Although this isn’t an easy career, it can be very rewarding. Caregiving is a very demanding position, and as a home health aide, you'll be able to lighten the workload and burden that patients and their families experience. You'll be able to give them peace of mine and make a life-changing difference to people who need your help. 

Because it’s a rigorous and demanding job, it’s critical to understand what’s expected upfront. Learning about the requirements, including education and common duties, along with the earning potential can help you better decide if this is the right career for you. 

What is a home health aide?

Home health aides are health care workers trained to provide basic care to people who are unable to care for themselves. In fact, roughly eight out of 10 people who need long-term care can get it right at home with the care of a home health aide [1]. The role you play may help your clients stay at home and out of facilities longer. Some of the main tasks you’ll complete center around activities of daily living (ADL), which include things like eating, bathing, and dressing. You’ll also check their vital signs, and monitor their physical and psychological well-being.

Who do home health aides help?

Home health aides can help people of all ages, including the elderly. You may also help people with disabilities or chronic illnesses by providing specialized personal care services in the comfort of their homes.

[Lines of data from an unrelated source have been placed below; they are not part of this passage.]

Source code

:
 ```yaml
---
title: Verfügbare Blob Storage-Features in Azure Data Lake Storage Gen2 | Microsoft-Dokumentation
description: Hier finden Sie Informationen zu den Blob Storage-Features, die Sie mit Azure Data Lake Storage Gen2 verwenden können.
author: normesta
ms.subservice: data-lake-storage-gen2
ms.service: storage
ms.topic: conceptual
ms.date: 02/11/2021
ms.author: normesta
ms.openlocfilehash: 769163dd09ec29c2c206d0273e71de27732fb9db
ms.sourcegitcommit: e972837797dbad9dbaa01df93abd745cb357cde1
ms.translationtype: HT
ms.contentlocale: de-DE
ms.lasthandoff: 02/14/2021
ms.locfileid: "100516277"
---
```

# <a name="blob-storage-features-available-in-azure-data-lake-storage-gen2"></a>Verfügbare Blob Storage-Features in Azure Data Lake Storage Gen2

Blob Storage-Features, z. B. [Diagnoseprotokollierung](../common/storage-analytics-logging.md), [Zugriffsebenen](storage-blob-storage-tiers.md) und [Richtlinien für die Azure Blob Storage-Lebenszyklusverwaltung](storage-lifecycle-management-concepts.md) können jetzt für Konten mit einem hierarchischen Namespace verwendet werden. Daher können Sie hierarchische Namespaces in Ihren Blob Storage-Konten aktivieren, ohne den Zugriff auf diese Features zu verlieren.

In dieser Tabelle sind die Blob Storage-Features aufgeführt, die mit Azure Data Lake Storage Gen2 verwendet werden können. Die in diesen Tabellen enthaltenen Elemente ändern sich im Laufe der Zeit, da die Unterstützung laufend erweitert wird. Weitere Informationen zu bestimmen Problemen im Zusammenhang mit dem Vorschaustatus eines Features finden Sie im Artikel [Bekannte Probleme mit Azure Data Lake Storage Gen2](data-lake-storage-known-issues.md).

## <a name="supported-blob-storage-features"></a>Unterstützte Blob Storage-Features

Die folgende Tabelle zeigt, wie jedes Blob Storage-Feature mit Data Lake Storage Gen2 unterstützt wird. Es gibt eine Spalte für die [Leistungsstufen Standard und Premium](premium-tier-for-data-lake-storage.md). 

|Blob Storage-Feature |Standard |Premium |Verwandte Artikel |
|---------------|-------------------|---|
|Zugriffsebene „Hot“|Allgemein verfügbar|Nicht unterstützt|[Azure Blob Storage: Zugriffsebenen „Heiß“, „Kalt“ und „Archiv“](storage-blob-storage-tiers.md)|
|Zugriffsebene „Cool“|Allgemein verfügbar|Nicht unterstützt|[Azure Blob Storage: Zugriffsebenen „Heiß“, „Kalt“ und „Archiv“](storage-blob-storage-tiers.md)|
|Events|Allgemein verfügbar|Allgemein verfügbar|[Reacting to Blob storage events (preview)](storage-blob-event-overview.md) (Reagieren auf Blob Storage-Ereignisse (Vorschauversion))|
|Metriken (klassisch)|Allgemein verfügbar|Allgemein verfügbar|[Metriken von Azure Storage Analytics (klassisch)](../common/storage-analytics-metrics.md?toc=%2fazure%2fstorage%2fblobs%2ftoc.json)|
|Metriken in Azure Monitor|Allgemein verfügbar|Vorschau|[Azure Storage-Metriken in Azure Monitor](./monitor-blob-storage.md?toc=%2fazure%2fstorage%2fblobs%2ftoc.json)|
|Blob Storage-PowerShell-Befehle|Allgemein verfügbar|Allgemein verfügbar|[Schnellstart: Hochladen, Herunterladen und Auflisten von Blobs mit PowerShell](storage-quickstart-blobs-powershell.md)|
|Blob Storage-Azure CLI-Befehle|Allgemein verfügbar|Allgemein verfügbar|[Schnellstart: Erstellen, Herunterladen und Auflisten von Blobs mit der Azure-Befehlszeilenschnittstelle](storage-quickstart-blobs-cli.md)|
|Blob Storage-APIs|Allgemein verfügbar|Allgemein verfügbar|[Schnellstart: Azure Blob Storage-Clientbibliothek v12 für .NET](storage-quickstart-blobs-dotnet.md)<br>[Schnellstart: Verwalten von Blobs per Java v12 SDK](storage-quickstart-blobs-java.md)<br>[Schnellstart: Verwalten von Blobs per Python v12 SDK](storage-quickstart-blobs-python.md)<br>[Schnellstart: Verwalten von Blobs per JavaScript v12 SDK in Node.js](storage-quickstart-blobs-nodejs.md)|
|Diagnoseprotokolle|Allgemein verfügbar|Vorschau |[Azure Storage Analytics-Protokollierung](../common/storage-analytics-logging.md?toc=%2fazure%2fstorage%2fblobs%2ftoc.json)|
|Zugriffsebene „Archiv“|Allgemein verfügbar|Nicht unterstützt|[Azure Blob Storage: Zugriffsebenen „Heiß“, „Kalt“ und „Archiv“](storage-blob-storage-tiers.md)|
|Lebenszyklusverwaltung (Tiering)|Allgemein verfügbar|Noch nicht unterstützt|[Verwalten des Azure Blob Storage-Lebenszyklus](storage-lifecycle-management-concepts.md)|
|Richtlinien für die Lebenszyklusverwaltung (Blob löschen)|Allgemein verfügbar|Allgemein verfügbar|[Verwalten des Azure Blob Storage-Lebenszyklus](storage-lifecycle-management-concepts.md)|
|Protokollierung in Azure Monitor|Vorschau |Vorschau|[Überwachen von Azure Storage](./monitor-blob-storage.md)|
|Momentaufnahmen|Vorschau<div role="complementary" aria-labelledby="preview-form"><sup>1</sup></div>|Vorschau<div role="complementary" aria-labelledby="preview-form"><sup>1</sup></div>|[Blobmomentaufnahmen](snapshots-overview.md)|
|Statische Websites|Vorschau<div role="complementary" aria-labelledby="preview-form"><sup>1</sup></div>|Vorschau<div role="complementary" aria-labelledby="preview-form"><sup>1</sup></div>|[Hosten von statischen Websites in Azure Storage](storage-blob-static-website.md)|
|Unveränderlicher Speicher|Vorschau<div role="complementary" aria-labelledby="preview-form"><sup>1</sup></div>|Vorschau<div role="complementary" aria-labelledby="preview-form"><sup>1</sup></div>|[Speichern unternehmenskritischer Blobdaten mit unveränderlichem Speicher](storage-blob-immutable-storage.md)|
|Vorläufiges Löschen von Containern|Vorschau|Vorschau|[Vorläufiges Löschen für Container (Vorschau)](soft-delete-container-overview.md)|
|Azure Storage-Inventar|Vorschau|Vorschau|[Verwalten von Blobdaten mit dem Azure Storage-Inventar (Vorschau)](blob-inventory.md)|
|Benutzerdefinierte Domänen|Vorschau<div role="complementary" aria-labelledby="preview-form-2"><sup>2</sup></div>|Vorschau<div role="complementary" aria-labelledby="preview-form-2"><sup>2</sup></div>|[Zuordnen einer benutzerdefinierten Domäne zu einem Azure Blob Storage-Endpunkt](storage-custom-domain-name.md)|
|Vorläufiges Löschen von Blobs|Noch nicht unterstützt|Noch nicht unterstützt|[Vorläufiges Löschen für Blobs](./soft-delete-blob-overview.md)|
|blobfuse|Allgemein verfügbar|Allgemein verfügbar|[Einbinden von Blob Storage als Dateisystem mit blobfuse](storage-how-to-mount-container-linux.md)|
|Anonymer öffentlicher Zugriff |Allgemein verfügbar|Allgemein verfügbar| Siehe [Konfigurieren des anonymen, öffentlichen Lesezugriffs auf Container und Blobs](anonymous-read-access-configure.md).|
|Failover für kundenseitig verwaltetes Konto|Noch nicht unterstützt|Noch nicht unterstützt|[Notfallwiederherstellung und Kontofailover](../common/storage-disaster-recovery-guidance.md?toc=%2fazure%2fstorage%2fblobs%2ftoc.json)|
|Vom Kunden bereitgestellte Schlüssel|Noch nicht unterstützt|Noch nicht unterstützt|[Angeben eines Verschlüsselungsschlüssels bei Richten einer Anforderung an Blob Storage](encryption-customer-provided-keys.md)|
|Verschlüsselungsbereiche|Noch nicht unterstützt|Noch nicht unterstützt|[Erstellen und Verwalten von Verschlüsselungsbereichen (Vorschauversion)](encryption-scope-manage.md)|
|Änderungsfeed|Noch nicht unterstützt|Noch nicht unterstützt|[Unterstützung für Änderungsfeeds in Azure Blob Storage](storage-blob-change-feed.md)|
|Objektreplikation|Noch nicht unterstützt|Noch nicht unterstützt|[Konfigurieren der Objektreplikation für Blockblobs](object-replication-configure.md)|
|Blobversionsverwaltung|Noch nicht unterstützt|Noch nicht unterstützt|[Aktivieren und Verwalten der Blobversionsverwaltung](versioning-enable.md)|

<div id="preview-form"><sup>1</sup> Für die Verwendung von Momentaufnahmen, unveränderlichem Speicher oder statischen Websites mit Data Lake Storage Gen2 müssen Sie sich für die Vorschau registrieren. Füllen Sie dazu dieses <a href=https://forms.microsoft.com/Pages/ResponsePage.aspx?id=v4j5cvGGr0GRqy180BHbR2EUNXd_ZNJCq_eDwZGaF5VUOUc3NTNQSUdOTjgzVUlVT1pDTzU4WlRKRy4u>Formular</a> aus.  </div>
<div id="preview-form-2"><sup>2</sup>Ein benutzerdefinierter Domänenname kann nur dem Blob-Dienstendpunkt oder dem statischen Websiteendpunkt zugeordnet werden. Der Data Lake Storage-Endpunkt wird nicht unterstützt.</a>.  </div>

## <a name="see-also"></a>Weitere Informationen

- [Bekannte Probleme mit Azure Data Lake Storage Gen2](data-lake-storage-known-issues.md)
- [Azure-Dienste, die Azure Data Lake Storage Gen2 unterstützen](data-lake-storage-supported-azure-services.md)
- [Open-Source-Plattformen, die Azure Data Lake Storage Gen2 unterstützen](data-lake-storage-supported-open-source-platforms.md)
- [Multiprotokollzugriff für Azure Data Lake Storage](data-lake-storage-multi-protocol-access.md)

Why are home health aides important?

Home health aides help people remain independent for as long as possible. You will provide assistance with daily activities that many people take for granted. Having a home health aide can also reduce stress and worry for family members and friends who are helping with care for patients.

What is a typical job description for a home health aide?

Helping your clients is at the heart of all of the tasks and duties you’ll perform during your career as a home health aide. Understanding everything that’s involved is an essential part of evaluating if this is the right job to pursue and if your strengths, skills, and interests align with what’s expected. 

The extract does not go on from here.